First post here, probably the first of many!!
I will include logs and screenshots along with this post.

We are having issues with our render farm.
We can send jobs to it no problem, sometimes it will render with no errors or issues, then there’s 80% of the time where one of our boxes will ‘‘stall’’ or hang on a frame, and by hang on a frame i mean it will say it has been rendering for 9 hours, but when you view job reports there is nothing there. it’s rendering but no picking up a frame it seems.

User machine/software setup
We are running Deadline 7.2
Redshift v1.2.27
Maya 2016 w/ Service Pack
Windows7

Farm Specs
32 GTX 980 Ti cars
6GB Memory
Windows10

Here are some of the errors we are receiving in the logs

Stalled Box Job Report(This appears multiple times across different gpus when it stalls)

Error: Could not find report log: //license-server3/Lic_servRep\reports\jobs\35\b\56ea91a879f82730ac5e735b\56ea9f1d245c2411e834fa97.bz2

Reque error log(Only included the first bit of it as it repeats itself)

=======================================================
Reason

Rendering task was requeued because the Slave was manually shut down.
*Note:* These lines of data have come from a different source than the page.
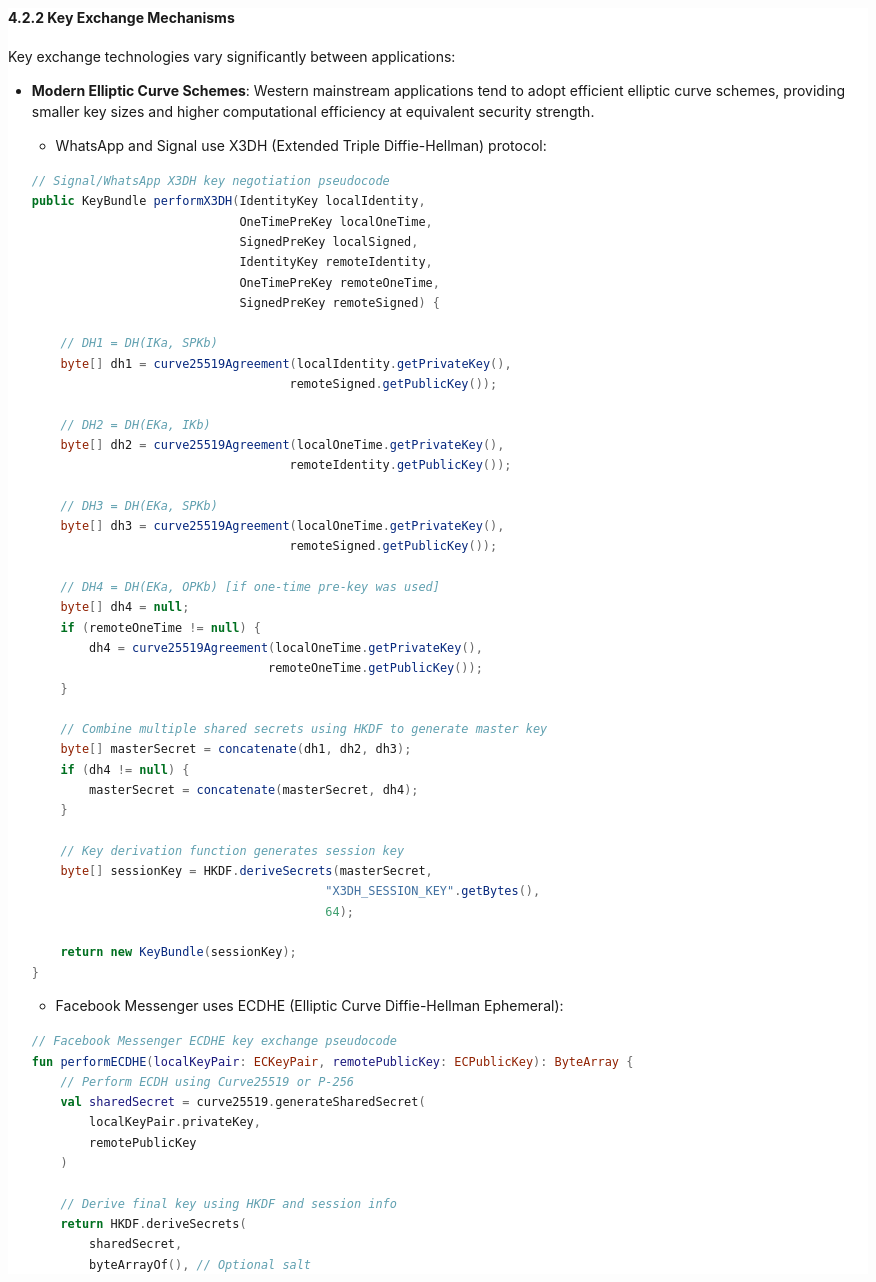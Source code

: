 #### 4.2.2 Key Exchange Mechanisms

Key exchange technologies vary significantly between applications:

- **Modern Elliptic Curve Schemes**: Western mainstream applications tend to adopt efficient elliptic curve schemes, providing smaller key sizes and higher computational efficiency at equivalent security strength.

  - WhatsApp and Signal use X3DH (Extended Triple Diffie-Hellman) protocol:
  ```java
  // Signal/WhatsApp X3DH key negotiation pseudocode
  public KeyBundle performX3DH(IdentityKey localIdentity, 
                               OneTimePreKey localOneTime, 
                               SignedPreKey localSigned,
                               IdentityKey remoteIdentity, 
                               OneTimePreKey remoteOneTime, 
                               SignedPreKey remoteSigned) {
      
      // DH1 = DH(IKa, SPKb)
      byte[] dh1 = curve25519Agreement(localIdentity.getPrivateKey(), 
                                      remoteSigned.getPublicKey());
      
      // DH2 = DH(EKa, IKb)
      byte[] dh2 = curve25519Agreement(localOneTime.getPrivateKey(), 
                                      remoteIdentity.getPublicKey());
      
      // DH3 = DH(EKa, SPKb)
      byte[] dh3 = curve25519Agreement(localOneTime.getPrivateKey(), 
                                      remoteSigned.getPublicKey());
      
      // DH4 = DH(EKa, OPKb) [if one-time pre-key was used]
      byte[] dh4 = null;
      if (remoteOneTime != null) {
          dh4 = curve25519Agreement(localOneTime.getPrivateKey(), 
                                   remoteOneTime.getPublicKey());
      }
      
      // Combine multiple shared secrets using HKDF to generate master key
      byte[] masterSecret = concatenate(dh1, dh2, dh3);
      if (dh4 != null) {
          masterSecret = concatenate(masterSecret, dh4);
      }
      
      // Key derivation function generates session key
      byte[] sessionKey = HKDF.deriveSecrets(masterSecret,
                                           "X3DH_SESSION_KEY".getBytes(),
                                           64);
      
      return new KeyBundle(sessionKey);
  }
  ```

  - Facebook Messenger uses ECDHE (Elliptic Curve Diffie-Hellman Ephemeral):
  ```kotlin
  // Facebook Messenger ECDHE key exchange pseudocode
  fun performECDHE(localKeyPair: ECKeyPair, remotePublicKey: ECPublicKey): ByteArray {
      // Perform ECDH using Curve25519 or P-256
      val sharedSecret = curve25519.generateSharedSecret(
          localKeyPair.privateKey,
          remotePublicKey
      )
      
      // Derive final key using HKDF and session info
      return HKDF.deriveSecrets(
          sharedSecret,
          byteArrayOf(), // Optional salt
  ```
=======================================================
Log

2016-03-17 11:07:35: Skipping pending job scan because it is not required at this time
2016-03-17 11:07:35: Skipping repository repair because it is not required at this time
2016-03-17 11:07:35: Skipping house cleaning because it is not required at this time
2016-03-17 11:07:35: The license file being used will expire in 22 days.
2016-03-17 11:07:41: The license file being used will expire in 22 days.
2016-03-17 11:07:50: The license file being used will expire in 22 days.
2016-03-17 11:07:56: The license file being used will expire in 22 days.
2016-03-17 11:08:03: The license file being used will expire in 22 days.
2016-03-17 11:08:11: The license file being used will expire in 22 days.
2016-03-17 11:08:18: The license file being used will expire in 22 days.
2016-03-17 11:08:24: The license file being used will expire in 22 days.
2016-03-17 11:08:30: The license file being used will expire in 22 days.

Possible GPU Crash Error(This one we see a lot across all renders)And we are not using remote desktop to log into the farm, we use teamviewer

2016-03-17 11:16:10: 0: STDOUT: MemCpy failed (CUDA_ERROR_INVALID_VALUE). This is possibly due to a GPU crash. Please re-render this scene with the ‘Debug Capture’ option enabled (in the Redshift ‘System’ tab) and, once you get the crash again, send the developers the log file html and bin files located in C:\ProgramData\Redshift\Log/Log.Latest.2. Thanks!

^^^^^^^^^^^^^^^^^^^^
When we do turn on debug capture we get an error about VMP Pinned memory.

Any help on these at all it amazingly appreciated

need to get this issue sorted asap

Thanks

-Ryan

Hey Ryan!

Good to meet you.

Multiple issues in a single thread is going to be really fun to juggle here… But, here goes.

Report logs

If the file really doesn’t exist there, something may have gone wrong during the copy. The database has a record of it, but the file never made it to its final destination. I usually see this on overloaded file servers

Requeue log

This looks like something errored out on the Slave and the Scheduler Task started dumping text into render log. I saw that recently with a different error. Can you look in the Slave log for stack traces.

GPU Crash

That’s definitely a RedShift problem. It’s really bad for just hanging around when problems happen, and Deadline is just too curious.

Can yo send a full report to support@thinkboxsoftware.com and we’ll send you a little patch to make the render plugin kill things properly? I ask for the support ticket because it keeps us a bit more organized and private than the forums do.

Thanks!